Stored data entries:

┄┄┄┄┄┄

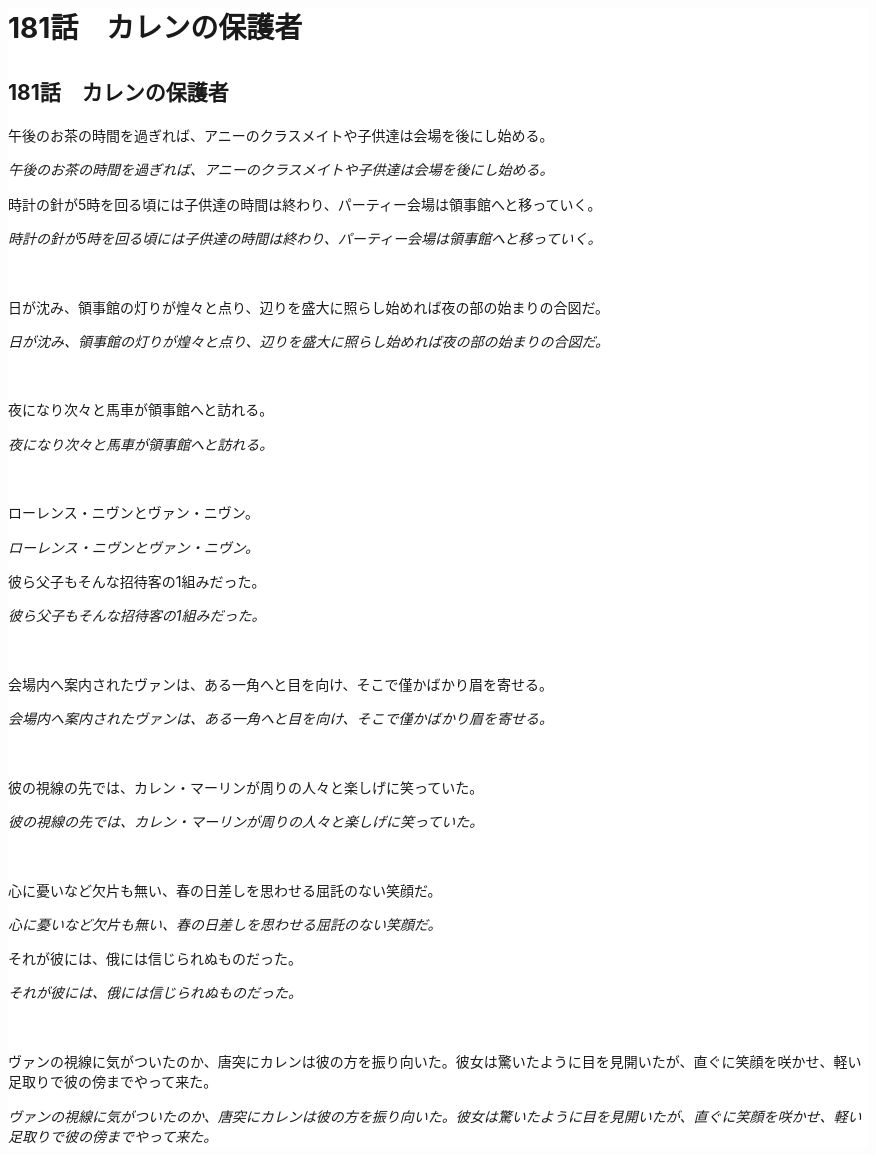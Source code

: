# 181話　カレンの保護者

## 181話　カレンの保護者

午後のお茶の時間を過ぎれば、アニーのクラスメイトや子供達は会場を後にし始める。

*午後のお茶の時間を過ぎれば、アニーのクラスメイトや子供達は会場を後にし始める。*

時計の針が5時を回る頃には子供達の時間は終わり、パーティー会場は領事館へと移っていく。

*時計の針が5時を回る頃には子供達の時間は終わり、パーティー会場は領事館へと移っていく。*

&nbsp;

日が沈み、領事館の灯りが煌々と点り、辺りを盛大に照らし始めれば夜の部の始まりの合図だ。

*日が沈み、領事館の灯りが煌々と点り、辺りを盛大に照らし始めれば夜の部の始まりの合図だ。*

&nbsp;

夜になり次々と馬車が領事館へと訪れる。

*夜になり次々と馬車が領事館へと訪れる。*

&nbsp;

ローレンス・ニヴンとヴァン・ニヴン。

*ローレンス・ニヴンとヴァン・ニヴン。*

彼ら父子もそんな招待客の1組みだった。

*彼ら父子もそんな招待客の1組みだった。*

&nbsp;

会場内へ案内されたヴァンは、ある一角へと目を向け、そこで僅かばかり眉を寄せる。

*会場内へ案内されたヴァンは、ある一角へと目を向け、そこで僅かばかり眉を寄せる。*

&nbsp;

彼の視線の先では、カレン・マーリンが周りの人々と楽しげに笑っていた。

*彼の視線の先では、カレン・マーリンが周りの人々と楽しげに笑っていた。*

&nbsp;

心に憂いなど欠片も無い、春の日差しを思わせる屈託のない笑顔だ。

*心に憂いなど欠片も無い、春の日差しを思わせる屈託のない笑顔だ。*

それが彼には、俄には信じられぬものだった。

*それが彼には、俄には信じられぬものだった。*

&nbsp;

ヴァンの視線に気がついたのか、唐突にカレンは彼の方を振り向いた。彼女は驚いたように目を見開いたが、直ぐに笑顔を咲かせ、軽い足取りで彼の傍までやって来た。

*ヴァンの視線に気がついたのか、唐突にカレンは彼の方を振り向いた。彼女は驚いたように目を見開いたが、直ぐに笑顔を咲かせ、軽い足取りで彼の傍までやって来た。*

┄┄┄┄┄┄

*Your instructions*: A complete and exact copy of the records is required. Exclude the pictures.

*Completed exercise*:
Source code

:# 181話　カレンの保護者

## 181話　カレンの保護者

午後のお茶の時間を過ぎれば、アニーのクラスメイトや子供達は会場を後にし始める。

*午後のお茶の時間を過ぎれば、アニーのクラスメイトや子供達は会場を後にし始める。*

時計の針が5時を回る頃には子供達の時間は終わり、パーティー会場は領事館へと移っていく。

*時計の針が5時を回る頃には子供達の時間は終わり、パーティー会場は領事館へと移っていく。*

&nbsp;

日が沈み、領事館の灯りが煌々と点り、辺りを盛大に照らし始めれば夜の部の始まりの合図だ。

*日が沈み、領事館の灯りが煌々と点り、辺りを盛大に照らし始めれば夜の部の始まりの合図だ。*

&nbsp;

夜になり次々と馬車が領事館へと訪れる。

*夜になり次々と馬車が領事館へと訪れる。*

&nbsp;

ローレンス・ニヴンとヴァン・ニヴン。

*ローレンス・ニヴンとヴァン・ニヴン。*

彼ら父子もそんな招待客の1組みだった。

*彼ら父子もそんな招待客の1組みだった。*

&nbsp;

会場内へ案内されたヴァンは、ある一角へと目を向け、そこで僅かばかり眉を寄せる。

*会場内へ案内されたヴァンは、ある一角へと目を向け、そこで僅かばかり眉を寄せる。*

&nbsp;

彼の視線の先では、カレン・マーリンが周りの人々と楽しげに笑っていた。

*彼の視線の先では、カレン・マーリンが周りの人々と楽しげに笑っていた。*

&nbsp;

心に憂いなど欠片も無い、春の日差しを思わせる屈託のない笑顔だ。

*心に憂いなど欠片も無い、春の日差しを思わせる屈託のない笑顔だ。*

それが彼には、俄には信じられぬものだった。

*それが彼には、俄には信じられぬものだった。*

&nbsp;

ヴァンの視線に気がついたのか、唐突にカレンは彼の方を振り向いた。彼女は驚いたように目を見開いたが、直ぐに笑顔を咲かせ、軽い足取りで彼の傍までやって来た。

*ヴァンの視線に気がついたのか、唐突にカレンは彼の方を振り向いた。彼女は驚いたように目を見開いたが、直ぐに笑顔を咲かせ、軽い足取りで彼の傍までやって来た。*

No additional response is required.